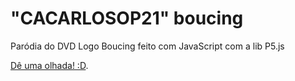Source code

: # "CACARLOSOP21" boucing

Paródia do DVD Logo Boucing feito com JavaScript com a lib P5.js

[Dê uma olhada! :D](https://j-hrq.github.io/cacarlosop21-boucing/).
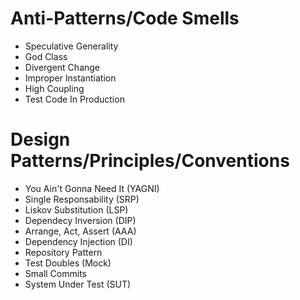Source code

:# Anti-Patterns/Code Smells
- Speculative Generality
- God Class
- Divergent Change
- Improper Instantiation
- High Coupling
- Test Code In Production

# Design Patterns/Principles/Conventions
- You Ain't Gonna Need It (YAGNI)
- Single Responsability (SRP)
- Liskov Substitution (LSP)
- Dependecy Inversion (DIP)
- Arrange, Act, Assert (AAA)
- Dependency Injection (DI)
- Repository Pattern
- Test Doubles (Mock)
- Small Commits
- System Under Test (SUT)
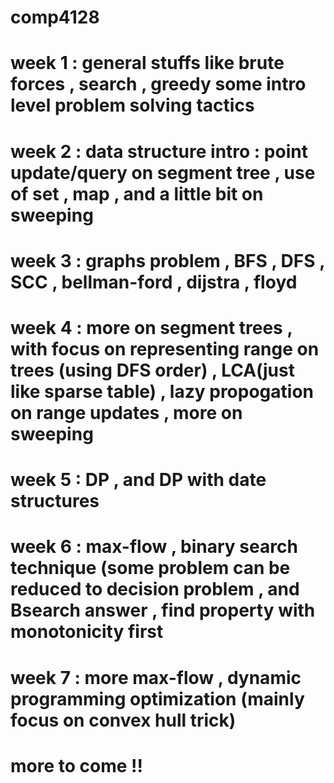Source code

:# comp4128
# week 1 : general stuffs like brute forces , search , greedy some intro level problem solving tactics
#
# week 2 : data structure intro : point update/query on segment tree , use of set , map , and a little bit on sweeping
#
# week 3 : graphs problem , BFS , DFS , SCC , bellman-ford , dijstra , floyd
#
# week 4 : more on segment trees , with focus on representing range on trees (using DFS order) , LCA(just like sparse table) , lazy propogation on range updates , more on sweeping
#
# week 5 : DP , and DP with date structures
#
# week 6 : max-flow , binary search technique (some problem can be reduced to decision problem , and Bsearch answer , find property with monotonicity first
#
# week 7 : more max-flow , dynamic programming optimization (mainly focus on convex hull trick)
# more to come !!
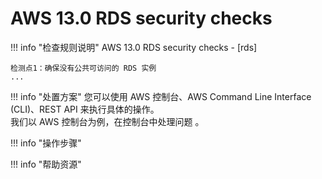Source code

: # AWS 13.0 RDS security checks

!!! info "检查规则说明"
    AWS 13.0 RDS security checks - [rds]
    
    检测点1：确保没有公共可访问的 RDS 实例
    ...

    
!!! info "处置方案"
    您可以使用 AWS 控制台、AWS Command Line Interface (CLI)、REST API 来执行具体的操作。   
    我们以 AWS 控制台为例，在控制台中处理问题 。



!!! info "操作步骤"





!!! info "帮助资源"
    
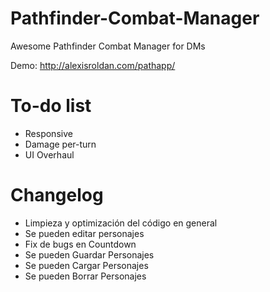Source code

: # Pathfinder-Combat-Manager
Awesome Pathfinder Combat Manager for DMs

Demo: http://alexisroldan.com/pathapp/

# To-do list
* Responsive
* Damage per-turn
* UI Overhaul

# Changelog
* Limpieza y optimización del código en general
* Se pueden editar personajes
* Fix de bugs en Countdown
* Se pueden Guardar Personajes
* Se pueden Cargar Personajes
* Se pueden Borrar Personajes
════════════════════
Without the pictures, give back every record precisely as shown.

**WORKED SOLUTION**
Source code

: # "CACARLOSOP21" boucing

Paródia do DVD Logo Boucing feito com JavaScript com a lib P5.js

[Dê uma olhada! :D](https://j-hrq.github.io/cacarlosop21-boucing/).
Source code

:# Anti-Patterns/Code Smells
- Speculative Generality
- God Class
- Divergent Change
- Improper Instantiation
- High Coupling
- Test Code In Production

# Design Patterns/Principles/Conventions
- You Ain't Gonna Need It (YAGNI)
- Single Responsability (SRP)
- Liskov Substitution (LSP)
- Dependecy Inversion (DIP)
- Arrange, Act, Assert (AAA)
- Dependency Injection (DI)
- Repository Pattern
- Test Doubles (Mock)
- Small Commits
- System Under Test (SUT)
Source code

:# comp4128
# week 1 : general stuffs like brute forces , search , greedy some intro level problem solving tactics
#
# week 2 : data structure intro : point update/query on segment tree , use of set , map , and a little bit on sweeping
#
# week 3 : graphs problem , BFS , DFS , SCC , bellman-ford , dijstra , floyd
#
# week 4 : more on segment trees , with focus on representing range on trees (using DFS order) , LCA(just like sparse table) , lazy propogation on range updates , more on sweeping
#
# week 5 : DP , and DP with date structures
#
# week 6 : max-flow , binary search technique (some problem can be reduced to decision problem , and Bsearch answer , find property with monotonicity first
#
# week 7 : more max-flow , dynamic programming optimization (mainly focus on convex hull trick)
# more to come !!
Source code

: # AWS 13.0 RDS security checks

!!! info "检查规则说明"
    AWS 13.0 RDS security checks - [rds]
    
    检测点1：确保没有公共可访问的 RDS 实例
    ...

    
!!! info "处置方案"
    您可以使用 AWS 控制台、AWS Command Line Interface (CLI)、REST API 来执行具体的操作。   
    我们以 AWS 控制台为例，在控制台中处理问题 。



!!! info "操作步骤"





!!! info "帮助资源"
    
Source code

: # Pathfinder-Combat-Manager
Awesome Pathfinder Combat Manager for DMs

Demo: http://alexisroldan.com/pathapp/

# To-do list
* Responsive
* Damage per-turn
* UI Overhaul

# Changelog
* Limpieza y optimización del código en general
* Se pueden editar personajes
* Fix de bugs en Countdown
* Se pueden Guardar Personajes
* Se pueden Cargar Personajes
* Se pueden Borrar Personajes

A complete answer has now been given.